We started and finished at El Ray Mexican Restaurant on the north side of Hwy 79 just west of Cole Grade Rd. A few of my other San Diego cycling pals also showed up for the ride. Dean, Neighborhood Cyclery's proprietor, gave a good pre-ride safety briefing before snapping a group photo and sent us on our way. I was quite curious to see how this climb would feel, as I hadn't done it in almost a year (and the weather was forecast to be slightly on the warm side... so there'll likely be bugs!).

Hwy 79 east of Valley Center Rd had was re-surfaced not long ago, though, and we enjoyed the smooth tarmac as much as we could get... which wasn't much considering that the shoulder comes and goes and there isn't much room for bikes in between the rumble strip and the raised curb/brush/multiple fields of broken glass and other things.

This being on a Saturday, there were also quite a few motorcyclists enjoying the road.

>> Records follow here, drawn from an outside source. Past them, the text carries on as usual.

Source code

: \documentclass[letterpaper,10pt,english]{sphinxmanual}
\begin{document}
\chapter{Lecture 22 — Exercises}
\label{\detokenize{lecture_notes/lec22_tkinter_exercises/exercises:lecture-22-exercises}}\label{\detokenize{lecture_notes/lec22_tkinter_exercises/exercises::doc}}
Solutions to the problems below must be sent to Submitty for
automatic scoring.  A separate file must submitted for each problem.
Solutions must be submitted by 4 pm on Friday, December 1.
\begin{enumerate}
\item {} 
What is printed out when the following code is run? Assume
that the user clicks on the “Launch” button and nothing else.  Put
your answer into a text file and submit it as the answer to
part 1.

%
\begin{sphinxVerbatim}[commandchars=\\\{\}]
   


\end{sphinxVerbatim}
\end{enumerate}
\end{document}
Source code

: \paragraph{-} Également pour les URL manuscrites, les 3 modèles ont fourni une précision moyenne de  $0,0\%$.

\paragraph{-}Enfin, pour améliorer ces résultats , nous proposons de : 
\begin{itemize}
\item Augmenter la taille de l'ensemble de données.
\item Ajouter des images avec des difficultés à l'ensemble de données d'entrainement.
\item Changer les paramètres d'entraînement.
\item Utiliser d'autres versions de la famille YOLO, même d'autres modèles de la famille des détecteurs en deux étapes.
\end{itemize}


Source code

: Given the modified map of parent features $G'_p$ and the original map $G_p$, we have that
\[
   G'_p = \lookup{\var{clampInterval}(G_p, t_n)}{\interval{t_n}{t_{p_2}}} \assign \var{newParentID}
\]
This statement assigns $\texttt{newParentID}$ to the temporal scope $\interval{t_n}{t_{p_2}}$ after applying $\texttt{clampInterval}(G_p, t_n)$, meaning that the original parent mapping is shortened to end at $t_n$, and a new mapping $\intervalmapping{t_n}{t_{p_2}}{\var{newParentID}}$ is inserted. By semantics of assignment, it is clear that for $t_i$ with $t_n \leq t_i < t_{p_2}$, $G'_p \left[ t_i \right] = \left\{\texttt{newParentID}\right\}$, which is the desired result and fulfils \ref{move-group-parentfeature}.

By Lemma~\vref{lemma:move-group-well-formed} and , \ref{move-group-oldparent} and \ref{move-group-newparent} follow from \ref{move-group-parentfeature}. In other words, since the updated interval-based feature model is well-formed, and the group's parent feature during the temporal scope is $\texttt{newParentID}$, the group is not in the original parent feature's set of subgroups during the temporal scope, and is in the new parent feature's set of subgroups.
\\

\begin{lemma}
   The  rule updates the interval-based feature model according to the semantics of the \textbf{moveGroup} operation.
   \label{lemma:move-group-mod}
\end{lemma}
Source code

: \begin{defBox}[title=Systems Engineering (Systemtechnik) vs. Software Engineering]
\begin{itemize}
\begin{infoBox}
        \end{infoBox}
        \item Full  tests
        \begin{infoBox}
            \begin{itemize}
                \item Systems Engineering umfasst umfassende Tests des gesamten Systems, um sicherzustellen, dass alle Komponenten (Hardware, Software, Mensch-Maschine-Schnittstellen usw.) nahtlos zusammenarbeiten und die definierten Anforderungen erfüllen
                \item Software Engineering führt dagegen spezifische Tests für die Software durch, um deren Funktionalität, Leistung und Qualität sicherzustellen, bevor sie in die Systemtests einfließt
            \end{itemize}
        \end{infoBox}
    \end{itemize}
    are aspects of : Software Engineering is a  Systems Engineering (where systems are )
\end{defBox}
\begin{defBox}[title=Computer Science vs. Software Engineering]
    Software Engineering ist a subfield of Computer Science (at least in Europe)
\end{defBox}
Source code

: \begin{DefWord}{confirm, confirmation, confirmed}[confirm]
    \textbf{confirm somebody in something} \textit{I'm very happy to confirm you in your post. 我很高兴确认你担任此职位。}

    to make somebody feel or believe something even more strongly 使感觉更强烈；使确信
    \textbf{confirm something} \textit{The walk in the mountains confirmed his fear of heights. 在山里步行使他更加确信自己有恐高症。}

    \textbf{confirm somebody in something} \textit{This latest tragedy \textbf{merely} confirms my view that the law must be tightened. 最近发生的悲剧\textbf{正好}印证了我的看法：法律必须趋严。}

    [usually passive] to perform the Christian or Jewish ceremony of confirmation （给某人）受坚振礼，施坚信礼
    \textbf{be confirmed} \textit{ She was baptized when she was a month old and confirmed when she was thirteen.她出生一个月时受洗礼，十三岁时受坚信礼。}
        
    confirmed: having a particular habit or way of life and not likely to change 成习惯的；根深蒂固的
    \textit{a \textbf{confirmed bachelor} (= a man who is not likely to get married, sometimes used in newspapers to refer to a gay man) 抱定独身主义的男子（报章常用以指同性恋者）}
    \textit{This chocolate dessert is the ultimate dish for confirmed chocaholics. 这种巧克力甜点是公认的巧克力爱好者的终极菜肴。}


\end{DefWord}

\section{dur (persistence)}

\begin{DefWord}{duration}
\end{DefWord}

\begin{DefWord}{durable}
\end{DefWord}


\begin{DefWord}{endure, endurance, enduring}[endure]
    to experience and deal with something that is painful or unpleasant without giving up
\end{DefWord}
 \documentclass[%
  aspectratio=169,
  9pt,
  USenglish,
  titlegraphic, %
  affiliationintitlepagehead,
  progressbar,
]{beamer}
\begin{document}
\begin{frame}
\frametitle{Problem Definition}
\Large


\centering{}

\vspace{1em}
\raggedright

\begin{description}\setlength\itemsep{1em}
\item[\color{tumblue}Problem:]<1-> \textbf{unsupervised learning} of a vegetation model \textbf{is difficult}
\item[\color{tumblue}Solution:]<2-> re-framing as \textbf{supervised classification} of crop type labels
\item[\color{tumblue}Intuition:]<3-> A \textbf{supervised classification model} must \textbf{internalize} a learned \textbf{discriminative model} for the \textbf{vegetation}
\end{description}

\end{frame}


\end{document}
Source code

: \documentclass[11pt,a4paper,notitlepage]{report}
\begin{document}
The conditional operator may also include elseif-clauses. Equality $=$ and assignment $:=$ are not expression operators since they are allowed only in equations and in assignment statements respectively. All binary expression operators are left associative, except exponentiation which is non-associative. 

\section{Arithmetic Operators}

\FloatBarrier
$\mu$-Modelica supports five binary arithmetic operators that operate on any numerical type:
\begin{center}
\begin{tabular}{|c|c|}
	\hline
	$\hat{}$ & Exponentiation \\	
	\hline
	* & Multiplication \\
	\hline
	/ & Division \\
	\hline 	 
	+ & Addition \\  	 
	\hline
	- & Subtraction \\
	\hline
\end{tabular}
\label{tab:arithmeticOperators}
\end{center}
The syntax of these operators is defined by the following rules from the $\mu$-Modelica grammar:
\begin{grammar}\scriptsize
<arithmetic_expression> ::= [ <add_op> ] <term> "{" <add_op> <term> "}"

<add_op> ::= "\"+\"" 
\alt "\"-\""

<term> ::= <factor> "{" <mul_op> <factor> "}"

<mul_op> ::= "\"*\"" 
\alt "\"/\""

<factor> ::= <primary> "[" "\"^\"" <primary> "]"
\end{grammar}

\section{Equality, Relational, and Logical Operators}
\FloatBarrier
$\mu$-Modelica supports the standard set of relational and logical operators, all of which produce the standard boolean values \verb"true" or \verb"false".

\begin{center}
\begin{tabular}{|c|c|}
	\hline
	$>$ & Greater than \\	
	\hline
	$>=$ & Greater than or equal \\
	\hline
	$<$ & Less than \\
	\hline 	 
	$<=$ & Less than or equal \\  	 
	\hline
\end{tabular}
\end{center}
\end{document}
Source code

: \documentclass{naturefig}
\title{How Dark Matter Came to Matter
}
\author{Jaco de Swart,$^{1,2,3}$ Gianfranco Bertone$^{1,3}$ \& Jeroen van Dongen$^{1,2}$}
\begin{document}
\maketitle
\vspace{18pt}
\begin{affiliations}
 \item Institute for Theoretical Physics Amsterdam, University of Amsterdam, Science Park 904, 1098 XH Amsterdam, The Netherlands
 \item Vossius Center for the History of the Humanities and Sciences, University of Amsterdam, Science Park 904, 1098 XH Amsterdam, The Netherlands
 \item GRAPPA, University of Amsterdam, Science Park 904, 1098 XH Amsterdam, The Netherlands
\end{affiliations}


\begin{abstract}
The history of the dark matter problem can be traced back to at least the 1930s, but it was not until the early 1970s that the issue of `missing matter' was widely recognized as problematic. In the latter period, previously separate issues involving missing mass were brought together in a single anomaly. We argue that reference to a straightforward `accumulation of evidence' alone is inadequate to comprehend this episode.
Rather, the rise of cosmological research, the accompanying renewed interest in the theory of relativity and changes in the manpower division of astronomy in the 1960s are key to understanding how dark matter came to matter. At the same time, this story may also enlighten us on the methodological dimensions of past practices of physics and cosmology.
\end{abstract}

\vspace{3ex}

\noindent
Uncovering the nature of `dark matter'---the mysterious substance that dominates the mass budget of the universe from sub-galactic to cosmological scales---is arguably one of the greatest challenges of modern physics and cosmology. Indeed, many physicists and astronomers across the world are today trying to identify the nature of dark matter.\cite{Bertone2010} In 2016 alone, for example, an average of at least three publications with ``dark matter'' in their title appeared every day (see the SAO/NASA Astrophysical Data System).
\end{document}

Hugo, Teresita, and I made slow but steady progress up the long constant climb. Hugo had gained a lot of weight after 7 years in the wheelchair after falling off the 5th story of a building he was constructing, but had lost over 250 lbs of it since taking up cycling a few years ago. He was still carrying more on him than you'd expect of anyone attempting to pedal up Palomar Mtn the steep way, though.

Dean and his mom were manning the SAG wagons and it was always a treat to spot them as we would come around a blind curve (there are many blind curves on Hwy 79 and S6!).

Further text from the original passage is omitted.